Je pris une autre toile.

Un lit, son lit.

Deux sujets, un brillait, l'autre était illuminé par d'espèces de petites étoiles jaunes qui fusaient de sa poitrine.

Je retournais la toile.

"Baiser de bonne nuit."

Je souris largement.

La toile suivante était très érotique. Rien était représenté clairement, c'était plutôt abstrait, mais l'ambiance était clairement sensuelle.

Du bleu, des étoiles jaunes, toujours, et deux corps en lumière blanche.

Une ambiance rassurante malgré la tension sexuelle.

Je retournais la toile.

"Première fois."

Ah... Il avait aussi peint ça.

Je ricanai.

Finalement, nous ne l'avions vraiment fait que deux fois.

J'avais de gros blocages à travailler.

Je saisis un autre tableau.

Le restaurant chic où il m'avait emmené.

C'était merveilleux.

Tout était si bien représenté...

J'arrivais à la fin du carton, je saisis le deuxième.

Sur celui-ci aussi, il était écrit mon prénom, mais sur le côté.

Je ne l'avais pas vu...

Ce n'était pas du tout de simples paysages.

La plage où il m'a emmené en moto, la danse que nous avions fait sur le balcon sous la pluie...

Et puis...

Moi.

Seul.

Sur les planches de la scène.

Mon premier passage au concours.

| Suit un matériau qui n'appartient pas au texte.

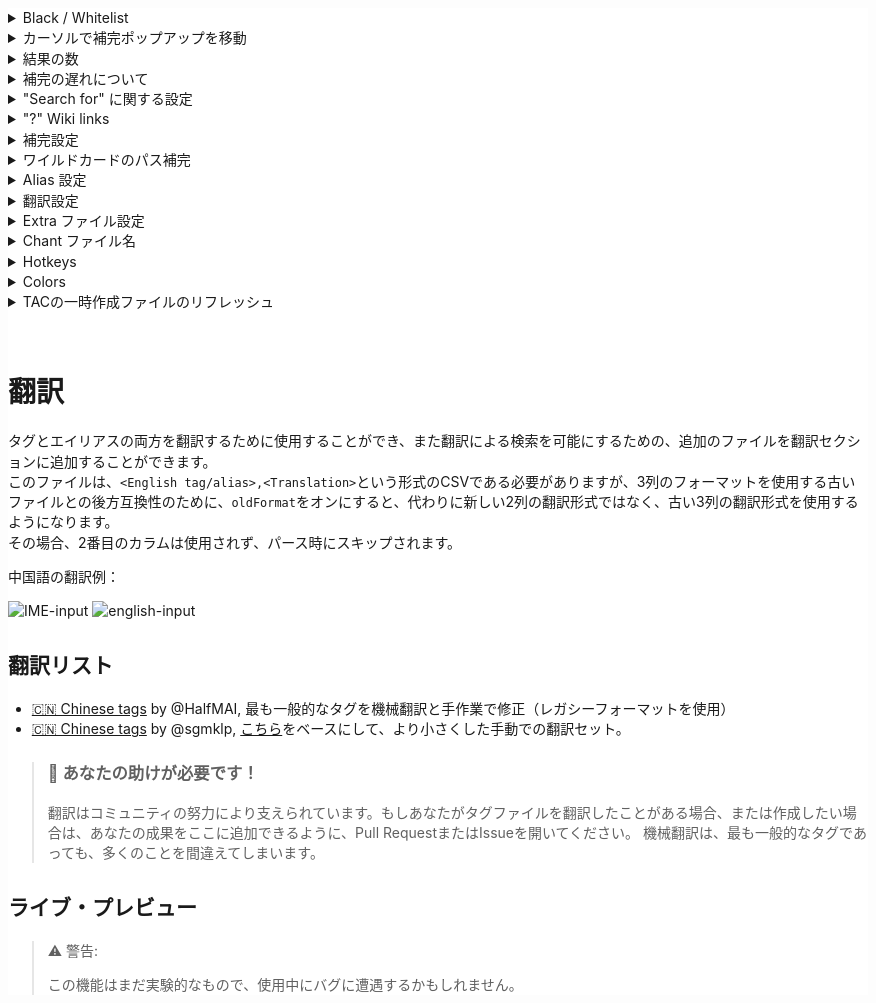 <details><summary>Black / Whitelist</summary></details>

<details><summary>カーソルで補完ポップアップを移動</summary></details>

<details><summary>結果の数</summary></details>

<details><summary>補完の遅れについて</summary></details>

<details><summary>"Search for" に関する設定</summary></details>

<details><summary>"?" Wiki links</summary></details>

<details><summary>補完設定</summary></details>

<details><summary>ワイルドカードのパス補完</summary></details>

<details><summary>Alias 設定</summary></details>

<details><summary>翻訳設定</summary></details>

<details><summary>Extra ファイル設定</summary></details>

<details><summary>Chant ファイル名</summary></details>

<details><summary>Hotkeys</summary></details>

<details><summary>Colors</summary></details>

<details><summary>TACの一時作成ファイルのリフレッシュ</summary></details>
<br/>

# 翻訳
タグとエイリアスの両方を翻訳するために使用することができ、また翻訳による検索を可能にするための、追加のファイルを翻訳セクションに追加することができます。  
このファイルは、`<English tag/alias>,<Translation>`という形式のCSVである必要がありますが、3列のフォーマットを使用する古いファイルとの後方互換性のために、`oldFormat`をオンにすると、代わりに新しい2列の翻訳形式ではなく、古い3列の翻訳形式を使用するようになります。  
その場合、2番目のカラムは使用されず、パース時にスキップされます。

中国語の翻訳例：

![IME-input](https://user-images.githubusercontent.com/34448969/200126551-2264e9cc-abb2-4450-9afa-43f362a77ab0.png)
![english-input](https://user-images.githubusercontent.com/34448969/200126513-bf6b3940-6e22-41b0-a369-f2b4640f87d6.png)

## 翻訳リスト
- [🇨🇳 Chinese tags](https://github.com/DominikDoom/a1111-sd-webui-tagcomplete/discussions/23) by @HalfMAI, 最も一般的なタグを機械翻訳と手作業で修正（レガシーフォーマットを使用）
- [🇨🇳 Chinese tags](https://github.com/sgmklp/tag-for-autocompletion-with-translation) by @sgmklp, [こちら](https://github.com/zcyzcy88/TagTable)をベースにして、より小さくした手動での翻訳セット。

> ### 🫵 あなたの助けが必要です！
> 翻訳はコミュニティの努力により支えられています。もしあなたがタグファイルを翻訳したことがある場合、または作成したい場合は、あなたの成果をここに追加できるように、Pull RequestまたはIssueを開いてください。
> 機械翻訳は、最も一般的なタグであっても、多くのことを間違えてしまいます。

## ライブ・プレビュー
> ⚠️ 警告:
>
> この機能はまだ実験的なもので、使用中にバグに遭遇するかもしれません。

La toute première fois que j'avais joué sur une scène.

Mon violon.

Il l'avait peint.

Je sentis les larmes me monter aux yeux quand je retournais le tableau.

"J'espère pouvoir le voir encore une fois."

Il m'avais vu, plus tôt, lors de la deuxième partie.

Ses croquis, dans la pochette...

C'était l'étude de mes positions, de mon visage.

Je souris, et pris la dernière toile.

C'était nous deux, simplement, enlacés l'un contre l'autre sur le canapé du salon.

Des millions de lumières jaunes fusaient de son cœur.

Je compris que ce n'étaient ni des lumières, ni des étoiles lorsque mon regard se porta sur le livre au sol.

"La tombe des lucioles", de Akiyuki Nosaka, paru en 1967 au Japon et en 1988 en France. Plus tard adapté par les Studios Ghibli en 1988 sous le nom "Le Tombeau des Lucioles".

Pas de traduction française à ce jour, de ce que je savais.

J'aurais aimé voir ce film.

C'était le livre que je lisais dans le métro, le jour où nous nous étions rencontrés, la première fois.

La toute première fois.

Ce moment me revint instantanément en tête.

«C'était là qu'il m'avait bousculé.

"Désolé, dit-il furtivement.

_Pas grave..."

Je retournais sur mon livre, mais il continua de me parler :

"Tu viens du lycée au nord ?

_Oui."

Que me voulait-il ?
Inconnu.
Je ne parlais pas aux Inconnus.
Non...

Soudain, son regard traversa le mien et là, je le ressentis... comme si ses pupilles me transperçaient, comme si un éclair foudroyait tout mon corps.

Le temps semblait s'être arrêté, et mon sang tournant dans mes veines ralentit. Il n'y avait que lui. Que moi. Yeux dans les yeux.

Et je vis dans son regard qu'il ressentis la même chose que moi à cet instant là.

Lorsque ma voix retentit :

"Comment... Tu t'appelles ?"»

...

C'était des lucioles.

Comme dans mon livre.

Comme ce qu'il avait écrit dans sa lettre.

J'avais... Rallumé ses lucioles.

Il me le montrait en peinture.

Il avait acheté le livre que je lisais ce jour là...

Je le saisis.

Un post-it, sur la première page.

"Très bon livre, Ace. Je ne pensais pas que tu étais du genre à lire des choses sur la seconde guerre mondiale. Je croyais que ton livre préféré c'était Le Petit Prince ? Pas vraiment le même genre. :)
Ceci dit, le titre est inspirant..."

Je souris et plaquai le bouquin contre mon torse.

Je pleurais...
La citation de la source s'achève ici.